The six-seat, twin-engined Piper Seneca narrowly missed a residential area and a busy highway before it crashed about noon barely a mile from Roanoke's Woodrum Airport, state police said.
State Trooper K. W. Necessary, Jr., identified the victims as:
DONALD W. HIGGINBOTHAM, 52, the pilot.
Their daughter, KIMBERLY ANN HIGGINBOTHAM, 11, all of Elma, N.Y.
RUTH BEEBE, 53, of Painesville, Ohio.
LORAL BEEBE, 13, of Painesville, Ohio.
Police were not sure of the relationship of the Beebes.
The plane apparently left Painesville, a small city near Lake Erie, earlier Sunday, but state police were not certain Sunday night that was the plane's original point of departure.
A flight plan listed Greensboro, N.C., as the plane's destination, but a change had been made and the pilot was preparing to land at Woodrum Field at the time of the crash.
It was raining and there was light fog on the ground at the time. The pilot, who was making an instrument approach, missed the airport on the first landing attempt and was making a second try when the plane crashed.
Witnesses told state police the plane was flying only 75 to 100 feet above the ground when it banked to the right, lost altitude, clipped some trees at the edge of the field and crashed into a hill.
The field, beside Florist Road in Roanoke County, is about 100 yards from busy Williamson Road. Necessary said the plane might have crashed on Williamson Road if it had been 60 to 100 feet higher. He said the plane had flown over a densly populated subdivision seconds before it crashed.
James Jennings, a supervisor at the control tower at Woodrum Field, said the plane was in radio contact with the tower before it crashed and the pilot gave no indication of trouble.

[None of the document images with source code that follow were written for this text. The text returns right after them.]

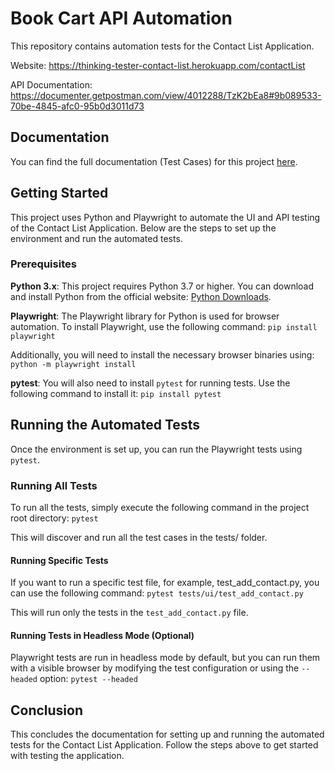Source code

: 
# Book Cart API Automation

This repository contains automation tests for the Contact List Application.

Website: https://thinking-tester-contact-list.herokuapp.com/contactList

API Documentation: https://documenter.getpostman.com/view/4012288/TzK2bEa8#9b089533-70be-4845-afc0-95b0d3011d73

## Documentation

You can find the full documentation (Test Cases) for this project [here](https://github.com/Hadzee/Contact-List_Automation/tree/master/Documentation).

## Getting Started

This project uses Python and Playwright to automate the UI and API testing of the Contact List Application. Below are the steps to set up the environment and run the automated tests.

### Prerequisites

**Python 3.x**: This project requires Python 3.7 or higher. You can download and install Python from the official website: [Python Downloads](https://www.python.org/downloads/).

**Playwright**: The Playwright library for Python is used for browser automation. To install Playwright, use the following command:
`pip install playwright`

Additionally, you will need to install the necessary browser binaries using:
`python -m playwright install`

**pytest**: You will also need to install `pytest` for running tests. Use the following command to install it:
`pip install pytest`

## Running the Automated Tests

Once the environment is set up, you can run the Playwright tests using `pytest`.

### Running All Tests

To run all the tests, simply execute the following command in the project root directory:
`pytest`

This will discover and run all the test cases in the tests/ folder.

#### Running Specific Tests

If you want to run a specific test file, for example, test_add_contact.py, you can use the following command:
`pytest tests/ui/test_add_contact.py`

This will run only the tests in the `test_add_contact.py` file.

#### Running Tests in Headless Mode (Optional)

Playwright tests are run in headless mode by default, but you can run them with a visible browser by modifying the test configuration or using the `--headed` option:
`pytest --headed`

## Conclusion

This concludes the documentation for setting up and running the automated tests for the Contact List Application. Follow the steps above to get started with testing the application.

There was no fire after the crash, leading some workers at the scene to speculate the plane ran out of fuel. But Necessary said some fuel was in the plane's tanks.
Federal Aviation Administration and National Transportation Safety Board officials planned to examine the wreckage today to try to determine the cause of the crash.
Civil Air Patrol members and state police guarded the crash site overnight.
The field off Roanoke County's Florist Road where the plane crashed was the site of a trailer park several years ago.
"If those trailers had still been there, it would have hit at least three of them," said a county deputy, pointing to the jagged metal wreckage on several of the concrete mobile home bases that remain in the field.